721 Maria, a Mãe de Deus toda santa, sempre Virgem, é a obra prima da missão do Filho e do Espírito na plenitude do tempo pela primeira vez no plano da salvação e porque o seu Espírito a preparou, o Pai encontra a Morada em, que seu Filho e seu Espírito podem habitar entre os homens. E neste sentido que a Tradição da Igreja muitas vezes leu, com relação a Maria, os mais belos textos sobre a Sabedoria: Maria é decantada e representada na Liturgia como o “trono da Sabedoria”. Nela começam a manifestar-se as
“maravilhas de Deus” que o Espírito vai realizar em Cristo e na Igreja. (Parágrafo relacionado 484)
722 O Espírito Santo preparou Maria com sua graça.
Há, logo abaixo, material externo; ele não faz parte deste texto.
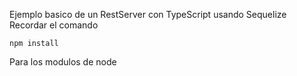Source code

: Ejemplo basico de un RestServer con TypeScript usando Sequelize
Recordar el comando
```
npm install
```
Para los modulos de node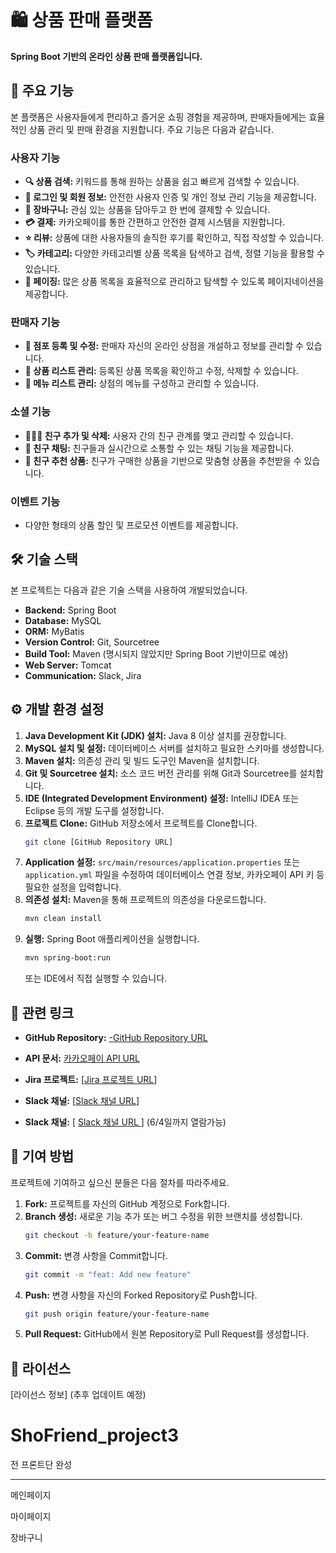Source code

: # 🛍️ 상품 판매 플랫폼

**Spring Boot 기반의 온라인 상품 판매 플랫폼입니다.**

## 🚀 주요 기능

본 플랫폼은 사용자들에게 편리하고 즐거운 쇼핑 경험을 제공하며, 판매자들에게는 효율적인 상품 관리 및 판매 환경을 지원합니다. 주요 기능은 다음과 같습니다.

### 사용자 기능

  * **🔍 상품 검색:** 키워드를 통해 원하는 상품을 쉽고 빠르게 검색할 수 있습니다.
  * **👤 로그인 및 회원 정보:** 안전한 사용자 인증 및 개인 정보 관리 기능을 제공합니다.
  * **🛒 장바구니:** 관심 있는 상품을 담아두고 한 번에 결제할 수 있습니다.
  * **💳 결제:** 카카오페이를 통한 간편하고 안전한 결제 시스템을 지원합니다.
  * **⭐ 리뷰:** 상품에 대한 사용자들의 솔직한 후기를 확인하고, 직접 작성할 수 있습니다.
  * **🏷️ 카테고리:** 다양한 카테고리별 상품 목록을 탐색하고 검색, 정렬 기능을 활용할 수 있습니다.
  * **📄 페이징:** 많은 상품 목록을 효율적으로 관리하고 탐색할 수 있도록 페이지네이션을 제공합니다.

### 판매자 기능

  * **🏪 점포 등록 및 수정:** 판매자 자신의 온라인 상점을 개설하고 정보를 관리할 수 있습니다.
  * **📝 상품 리스트 관리:** 등록된 상품 목록을 확인하고 수정, 삭제할 수 있습니다.
  * **📜 메뉴 리스트 관리:** 상점의 메뉴를 구성하고 관리할 수 있습니다.

### 소셜 기능

  * **🧑‍🤝‍🧑 친구 추가 및 삭제:** 사용자 간의 친구 관계를 맺고 관리할 수 있습니다.
  * **💬 친구 채팅:** 친구들과 실시간으로 소통할 수 있는 채팅 기능을 제공합니다.
  * **🎁 친구 추천 상품:** 친구가 구매한 상품을 기반으로 맞춤형 상품을 추천받을 수 있습니다.

### 이벤트 기능

  * 다양한 형태의 상품 할인 및 프로모션 이벤트를 제공합니다.

## 🛠️ 기술 스택

본 프로젝트는 다음과 같은 기술 스택을 사용하여 개발되었습니다.

  * **Backend:** Spring Boot
  * **Database:** MySQL
  * **ORM:** MyBatis
  * **Version Control:** Git, Sourcetree
  * **Build Tool:** Maven (명시되지 않았지만 Spring Boot 기반이므로 예상)
  * **Web Server:** Tomcat
  * **Communication:** Slack, Jira

## ⚙️ 개발 환경 설정

1.  **Java Development Kit (JDK) 설치:** Java 8 이상 설치를 권장합니다.
2.  **MySQL 설치 및 설정:** 데이터베이스 서버를 설치하고 필요한 스키마를 생성합니다.
3.  **Maven 설치:** 의존성 관리 및 빌드 도구인 Maven을 설치합니다.
4.  **Git 및 Sourcetree 설치:** 소스 코드 버전 관리를 위해 Git과 Sourcetree를 설치합니다.
5.  **IDE (Integrated Development Environment) 설정:** IntelliJ IDEA 또는 Eclipse 등의 개발 도구를 설정합니다.
6.  **프로젝트 Clone:** GitHub 저장소에서 프로젝트를 Clone합니다.
    ```bash
    git clone [GitHub Repository URL]
    ```
7.  **Application 설정:** `src/main/resources/application.properties` 또는 `application.yml` 파일을 수정하여 데이터베이스 연결 정보, 카카오페이 API 키 등 필요한 설정을 입력합니다.
8.  **의존성 설치:** Maven을 통해 프로젝트의 의존성을 다운로드합니다.
    ```bash
    mvn clean install
    ```
9.  **실행:** Spring Boot 애플리케이션을 실행합니다.
    ```bash
    mvn spring-boot:run
    ```
    또는 IDE에서 직접 실행할 수 있습니다.

## 🔗 관련 링크

 * **GitHub Repository:** [-GitHub Repository URL](https://github.com/yuriuser126/ShoFriend_project3.git) 
  * **API 문서:** [카카오페이 API URL](https://developers.kakaopay.com/)
  * **Jira 프로젝트:** [[Jira 프로젝트 URL](https://khproject3.atlassian.net/)]
  * **Slack 채널:** [[Slack 채널 URL](https://khproject3hq.slack.com/)] 

  * **Slack 채널:** [ <a href="https://khproject3hq.slack.com/archives/C08R5NN55JR"> Slack 채널 URL </a>] (6/4일까지 열람가능)

## 🤝 기여 방법

프로젝트에 기여하고 싶으신 분들은 다음 절차를 따라주세요.

1.  **Fork:** 프로젝트를 자신의 GitHub 계정으로 Fork합니다.
2.  **Branch 생성:** 새로운 기능 추가 또는 버그 수정을 위한 브랜치를 생성합니다.
    ```bash
    git checkout -b feature/your-feature-name
    ```
3.  **Commit:** 변경 사항을 Commit합니다.
    ```bash
    git commit -m "feat: Add new feature"
    ```
4.  **Push:** 변경 사항을 자신의 Forked Repository로 Push합니다.
    ```bash
    git push origin feature/your-feature-name
    ```
5.  **Pull Request:** GitHub에서 원본 Repository로 Pull Request를 생성합니다.

## 📜 라이선스

[라이선스 정보] (추후 업데이트 예정)


# ShoFriend_project3

전 프론트단 완성

------------------------------
메인페이지


마이페이지


장바구니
Convinha que fosse “cheia de graça” a mãe daquele em quem “habita corporalmente a Plenitude da Divindade” (Cl 2,9). Por pura graça, ela foi concebida sem pecado como a mais humilde das criaturas; a mais capaz de acolher o Dom inefável do Todo-Poderoso. É com razão que o anjo Gabriel a saúda como a “filha de Sião”: “Alegra-te”. É a ação de graças de todo o Povo de Deus, e portanto da Igreja, que ela faz subir ao Pai no Espírito Santo em seu cântico, enquanto traz em si o Filho Eterno. (Parágrafos relacionados 489,2676)
723 Em Maria, o Espírito Santo realiza o desígnio benevolente do Pai. É pelo Espírito Santo que a Virgem concebe e dá à luz o Filho de Deus. Sua virgindade transforma-se em fecundidade única pelo poder do Espírito e da fé. (Parágrafos relacionados 485,506)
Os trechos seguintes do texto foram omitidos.